John F. Hayter, Attorney At Law, P.A.
Florida Collections & Litigation Attorneys
Frequently Asked Questions
We have found that a large number of our clients in the beginning of their relationship with our law firm, have many of the same questions. For this reason we offer this Frequently Asked Questions page and encourage you to review these commonly asked questions. It is our hope that this information will help you quickly find helpful answers and make prompt and effective decisions regarding your uncollected debts. If you don’t find an answer to your question on this page, we invite you to contact us so we can get you the answers you need and help you collect the money you are owed.
Do you have a deadbeat in your life, and in your pocket? Let us help you determine how to get them out!
What if I don't have my debtor's date of birth, social security number, etc.?
If you know your debtor’s name, approximate age and the general area in which that person lives or works, the odds are we can find that person for you. At this law firm our experienced staff utilizes state-of-the-art Internet search engines to locate not only your debtor but that individual’s or company’s assets, place of employment or operation, and banks. We also put our time-tested and experience-based statewide network of contacts to work for you to maximize the odds that we not only find your debtor but collect every last penny that you are owed.
When is the best time to hire the John F. Hayter firm to go to work for me?
The old saying is “There’s no time like the present!” and that applies more than ever when you are owed and need your money. This is because as soon as a debtor fails to pay you in a timely fashion the money that you are owed starts becoming worth less and less. Additionally, the more time that is allowed to pass before you do anything about collecting your money the greater likelihood that the debtor will become more difficult to find, start hiding assets or begin taking steps to put assets beyond your reach. For all of these reasons, you should start looking for help as soon as your debtor breaks that first “promise” to you.

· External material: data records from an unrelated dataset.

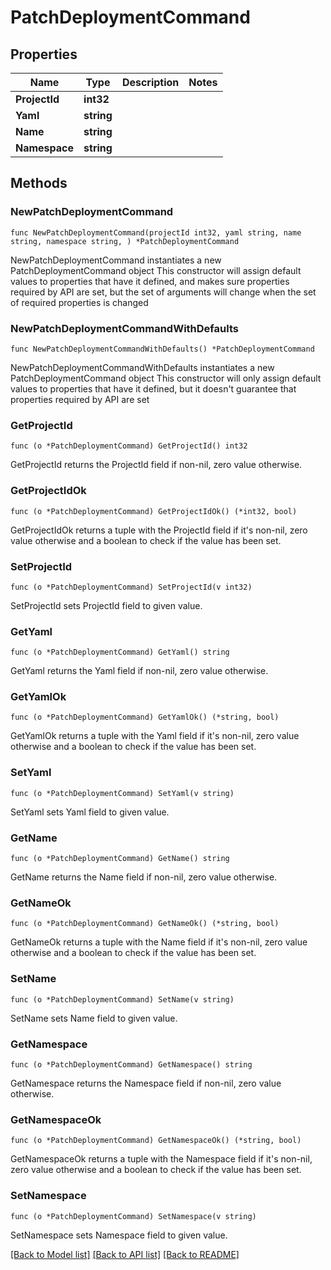 # PatchDeploymentCommand

## Properties

Name | Type | Description | Notes
------------ | ------------- | ------------- | -------------
**ProjectId** | **int32** |  | 
**Yaml** | **string** |  | 
**Name** | **string** |  | 
**Namespace** | **string** |  | 

## Methods

### NewPatchDeploymentCommand

`func NewPatchDeploymentCommand(projectId int32, yaml string, name string, namespace string, ) *PatchDeploymentCommand`

NewPatchDeploymentCommand instantiates a new PatchDeploymentCommand object
This constructor will assign default values to properties that have it defined,
and makes sure properties required by API are set, but the set of arguments
will change when the set of required properties is changed

### NewPatchDeploymentCommandWithDefaults

`func NewPatchDeploymentCommandWithDefaults() *PatchDeploymentCommand`

NewPatchDeploymentCommandWithDefaults instantiates a new PatchDeploymentCommand object
This constructor will only assign default values to properties that have it defined,
but it doesn't guarantee that properties required by API are set

### GetProjectId

`func (o *PatchDeploymentCommand) GetProjectId() int32`

GetProjectId returns the ProjectId field if non-nil, zero value otherwise.

### GetProjectIdOk

`func (o *PatchDeploymentCommand) GetProjectIdOk() (*int32, bool)`

GetProjectIdOk returns a tuple with the ProjectId field if it's non-nil, zero value otherwise
and a boolean to check if the value has been set.

### SetProjectId

`func (o *PatchDeploymentCommand) SetProjectId(v int32)`

SetProjectId sets ProjectId field to given value.


### GetYaml

`func (o *PatchDeploymentCommand) GetYaml() string`

GetYaml returns the Yaml field if non-nil, zero value otherwise.

### GetYamlOk

`func (o *PatchDeploymentCommand) GetYamlOk() (*string, bool)`

GetYamlOk returns a tuple with the Yaml field if it's non-nil, zero value otherwise
and a boolean to check if the value has been set.

### SetYaml

`func (o *PatchDeploymentCommand) SetYaml(v string)`

SetYaml sets Yaml field to given value.


### GetName

`func (o *PatchDeploymentCommand) GetName() string`

GetName returns the Name field if non-nil, zero value otherwise.

### GetNameOk

`func (o *PatchDeploymentCommand) GetNameOk() (*string, bool)`

GetNameOk returns a tuple with the Name field if it's non-nil, zero value otherwise
and a boolean to check if the value has been set.

### SetName

`func (o *PatchDeploymentCommand) SetName(v string)`

SetName sets Name field to given value.


### GetNamespace

`func (o *PatchDeploymentCommand) GetNamespace() string`

GetNamespace returns the Namespace field if non-nil, zero value otherwise.

### GetNamespaceOk

`func (o *PatchDeploymentCommand) GetNamespaceOk() (*string, bool)`

GetNamespaceOk returns a tuple with the Namespace field if it's non-nil, zero value otherwise
and a boolean to check if the value has been set.

### SetNamespace

`func (o *PatchDeploymentCommand) SetNamespace(v string)`

SetNamespace sets Namespace field to given value.



[[Back to Model list]](../README.md#documentation-for-models) [[Back to API list]](../README.md#documentation-for-api-endpoints) [[Back to README]](../README.md)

How long do I have to file suit?
Generally speaking in Florida, a debt based on a verbal (non-written) promise is good for four years from the time it was first due to be paid. If the promise upon which the debt is based is in writing, you usually have five years from the time the debt was due or the date of the last payment, if made before the first five years runs out. The time within which you can file suit can also be extended if your debtor can be proven to have been out of the state, hiding from you or using a false name to hinder your ability to find them. Some other issues may also give you more time to file suit, but if you are at all concerned about whether your time is running out, CALL OUR LAWYERS WITHOUT DELAY!

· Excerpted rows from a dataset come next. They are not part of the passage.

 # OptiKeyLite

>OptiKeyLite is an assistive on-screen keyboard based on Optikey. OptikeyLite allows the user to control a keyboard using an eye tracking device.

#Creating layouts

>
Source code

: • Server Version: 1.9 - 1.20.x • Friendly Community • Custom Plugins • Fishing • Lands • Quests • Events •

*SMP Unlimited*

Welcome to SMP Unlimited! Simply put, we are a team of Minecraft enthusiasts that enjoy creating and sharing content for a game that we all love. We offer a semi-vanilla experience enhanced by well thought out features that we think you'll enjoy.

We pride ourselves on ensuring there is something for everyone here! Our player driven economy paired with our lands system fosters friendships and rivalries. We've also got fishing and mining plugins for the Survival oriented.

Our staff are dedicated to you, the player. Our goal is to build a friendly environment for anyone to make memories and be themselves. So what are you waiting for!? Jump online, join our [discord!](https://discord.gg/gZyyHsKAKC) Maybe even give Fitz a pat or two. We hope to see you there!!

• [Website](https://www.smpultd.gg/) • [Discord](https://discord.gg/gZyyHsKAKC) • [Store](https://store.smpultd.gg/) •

What is a judgment and how long is it good for?
In Florida a judgment is a judicial statement or declaration that a debtor owes you, the judgment creditor, a certain amount of money. The fact that a judgment has been entered controls who the money can be collected from, how much interest is accruing on the debt and from what point in time, and the remedies that are available to the person or business to whom the money is owed.
With regard to interest, unless you have a written agreement that says you are entitled to a particular rate of interest on your judgment, it accrues interest at a rate that is set by the State of Florida at the beginning of each year (for 2010 the “official” rate is 6%).

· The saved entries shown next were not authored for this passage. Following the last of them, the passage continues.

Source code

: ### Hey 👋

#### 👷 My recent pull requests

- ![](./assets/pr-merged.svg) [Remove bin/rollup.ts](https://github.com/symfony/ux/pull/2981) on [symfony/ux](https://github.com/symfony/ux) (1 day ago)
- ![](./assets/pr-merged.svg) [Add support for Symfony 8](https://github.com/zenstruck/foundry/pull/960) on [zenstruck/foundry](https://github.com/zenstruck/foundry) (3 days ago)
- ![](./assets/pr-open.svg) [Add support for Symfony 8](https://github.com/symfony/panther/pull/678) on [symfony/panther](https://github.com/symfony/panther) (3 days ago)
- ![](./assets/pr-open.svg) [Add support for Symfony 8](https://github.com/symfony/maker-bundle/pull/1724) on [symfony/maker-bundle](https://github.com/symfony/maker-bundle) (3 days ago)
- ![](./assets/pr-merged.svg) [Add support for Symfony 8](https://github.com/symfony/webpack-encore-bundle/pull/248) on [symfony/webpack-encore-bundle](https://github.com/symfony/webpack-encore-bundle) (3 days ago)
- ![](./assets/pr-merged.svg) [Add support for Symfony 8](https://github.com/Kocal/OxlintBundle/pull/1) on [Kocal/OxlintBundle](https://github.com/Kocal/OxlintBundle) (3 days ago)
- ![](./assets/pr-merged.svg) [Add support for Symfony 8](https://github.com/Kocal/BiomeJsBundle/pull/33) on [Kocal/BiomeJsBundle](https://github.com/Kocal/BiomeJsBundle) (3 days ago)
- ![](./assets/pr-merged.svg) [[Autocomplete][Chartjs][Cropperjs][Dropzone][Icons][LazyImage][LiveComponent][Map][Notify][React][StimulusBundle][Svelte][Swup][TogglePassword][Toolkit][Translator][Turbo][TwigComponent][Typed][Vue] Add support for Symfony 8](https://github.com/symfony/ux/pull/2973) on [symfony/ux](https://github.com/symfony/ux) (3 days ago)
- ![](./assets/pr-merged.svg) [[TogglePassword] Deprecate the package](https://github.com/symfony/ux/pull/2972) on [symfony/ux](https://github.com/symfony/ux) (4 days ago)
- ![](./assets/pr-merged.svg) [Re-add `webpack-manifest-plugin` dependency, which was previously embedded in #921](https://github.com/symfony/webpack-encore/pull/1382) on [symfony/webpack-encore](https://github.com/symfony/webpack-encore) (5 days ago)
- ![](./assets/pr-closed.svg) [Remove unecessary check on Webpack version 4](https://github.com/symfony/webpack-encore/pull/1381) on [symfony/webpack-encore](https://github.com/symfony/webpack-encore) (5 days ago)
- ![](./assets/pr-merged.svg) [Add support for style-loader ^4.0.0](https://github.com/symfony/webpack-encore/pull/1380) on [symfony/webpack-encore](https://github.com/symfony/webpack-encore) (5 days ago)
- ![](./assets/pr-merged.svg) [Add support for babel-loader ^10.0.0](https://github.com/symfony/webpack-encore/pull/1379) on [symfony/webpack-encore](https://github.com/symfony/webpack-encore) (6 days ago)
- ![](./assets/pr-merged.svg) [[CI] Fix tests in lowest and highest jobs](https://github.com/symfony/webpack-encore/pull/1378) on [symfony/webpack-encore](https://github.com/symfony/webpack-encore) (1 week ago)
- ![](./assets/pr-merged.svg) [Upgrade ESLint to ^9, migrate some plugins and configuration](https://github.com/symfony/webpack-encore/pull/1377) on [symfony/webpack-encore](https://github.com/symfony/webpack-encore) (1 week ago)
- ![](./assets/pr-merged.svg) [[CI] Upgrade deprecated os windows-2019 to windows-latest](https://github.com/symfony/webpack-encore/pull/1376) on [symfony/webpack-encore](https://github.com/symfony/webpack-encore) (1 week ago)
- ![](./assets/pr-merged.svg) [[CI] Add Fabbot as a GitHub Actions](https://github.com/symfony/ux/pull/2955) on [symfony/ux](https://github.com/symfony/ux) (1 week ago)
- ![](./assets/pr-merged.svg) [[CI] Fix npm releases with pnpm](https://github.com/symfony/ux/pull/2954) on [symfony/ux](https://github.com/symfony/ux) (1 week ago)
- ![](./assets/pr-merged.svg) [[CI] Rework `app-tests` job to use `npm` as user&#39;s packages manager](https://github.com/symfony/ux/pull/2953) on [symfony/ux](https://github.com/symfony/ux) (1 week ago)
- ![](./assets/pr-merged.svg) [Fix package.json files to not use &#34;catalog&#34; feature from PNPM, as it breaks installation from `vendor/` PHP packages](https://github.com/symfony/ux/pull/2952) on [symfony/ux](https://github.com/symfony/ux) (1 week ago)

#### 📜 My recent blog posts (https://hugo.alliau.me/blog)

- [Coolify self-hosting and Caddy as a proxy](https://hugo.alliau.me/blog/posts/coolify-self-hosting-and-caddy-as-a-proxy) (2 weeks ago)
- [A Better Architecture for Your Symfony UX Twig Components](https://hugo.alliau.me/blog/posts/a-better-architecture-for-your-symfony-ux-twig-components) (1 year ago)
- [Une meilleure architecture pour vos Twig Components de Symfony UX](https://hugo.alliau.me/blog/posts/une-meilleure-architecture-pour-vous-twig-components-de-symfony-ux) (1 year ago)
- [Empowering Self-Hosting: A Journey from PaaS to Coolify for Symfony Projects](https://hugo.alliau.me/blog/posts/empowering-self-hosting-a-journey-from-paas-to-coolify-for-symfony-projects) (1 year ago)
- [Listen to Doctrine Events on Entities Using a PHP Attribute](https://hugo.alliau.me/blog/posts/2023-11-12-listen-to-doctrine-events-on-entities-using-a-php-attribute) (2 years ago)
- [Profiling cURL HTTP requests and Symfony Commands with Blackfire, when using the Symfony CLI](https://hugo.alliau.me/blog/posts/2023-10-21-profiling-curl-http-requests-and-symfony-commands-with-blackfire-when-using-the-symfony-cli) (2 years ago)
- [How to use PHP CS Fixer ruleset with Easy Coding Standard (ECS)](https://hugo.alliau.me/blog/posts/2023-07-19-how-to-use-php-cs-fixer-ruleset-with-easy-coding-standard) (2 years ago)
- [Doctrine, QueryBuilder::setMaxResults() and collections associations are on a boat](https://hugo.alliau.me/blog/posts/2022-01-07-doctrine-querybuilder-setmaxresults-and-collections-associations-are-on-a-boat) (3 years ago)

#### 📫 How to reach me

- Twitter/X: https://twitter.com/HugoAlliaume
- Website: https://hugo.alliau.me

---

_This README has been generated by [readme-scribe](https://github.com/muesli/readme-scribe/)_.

Once entered and properly recorded in the official records of the county in which the debtor owns property, the judgment creates a “lien” against the debtor’s real property (land) that is not otherwise exempt (such as, but not limited to, the debtor’s home). Generally speaking, this lien can be foreclosed (like a mortgage) or the judgment creditor can have the sheriff of the county “levy” on the property in question. The judgment can also serve as the basis for a garnishment of the debtor’s non-exempt wages or bank accounts. There are many variations on what can and cannot be seized, and since the success or failure of each case turns on its particular set of facts, you should have a thorough discussion with an attorney about whether your judgment can be successfully collected. For this reason you are invited to CALL JOHN F. HAYTER, ATTORNEY AT LAW, P.A., WITHOUT DELAY!
Judgments in Florida are good for 20 years and can be renewed for additional 20 year periods so long as you take action to do so within the first 20 year period. The lien referred to above, however, is only good for 10 years from the date of recording, but it too can be renewed. For these reasons you are encouraged to contact our law firm today to ensure that your judgment does not expire or otherwise become worthless.
Can I submit a claim over the Internet?
Yes, by simply completing our Claims Form you can submit your claim to our legal team for review. When we receive the completed Judgment Enforcement Form or Pre-judgment Claim Enforcement Form the information you provided will be reviewed and evaluated to determine whether we believe your claim is collectible. Once this review is complete you will be notified of our findings and willingness to undertake collection on your behalf and the terms for such representation. The review, however, is free!
What are "the odds" that I can collect?
No one can accurately predict whether your debt, be it a pre-suit obligation or one on which a judgment has already been entered, can be collected. When you submit your claim to our law firm for consideration, we can make an informed judgment, based on the information you provide, as to whether your situation warrants our investing time and money into the collection process. If your case appears recoverable, you can be assured that we will bring our years of experience and expertise to bear on the situation in order that your chances of recovery are maximized.
Are there advantages in agreeing to accept installment payments or a reduced amount for my claim?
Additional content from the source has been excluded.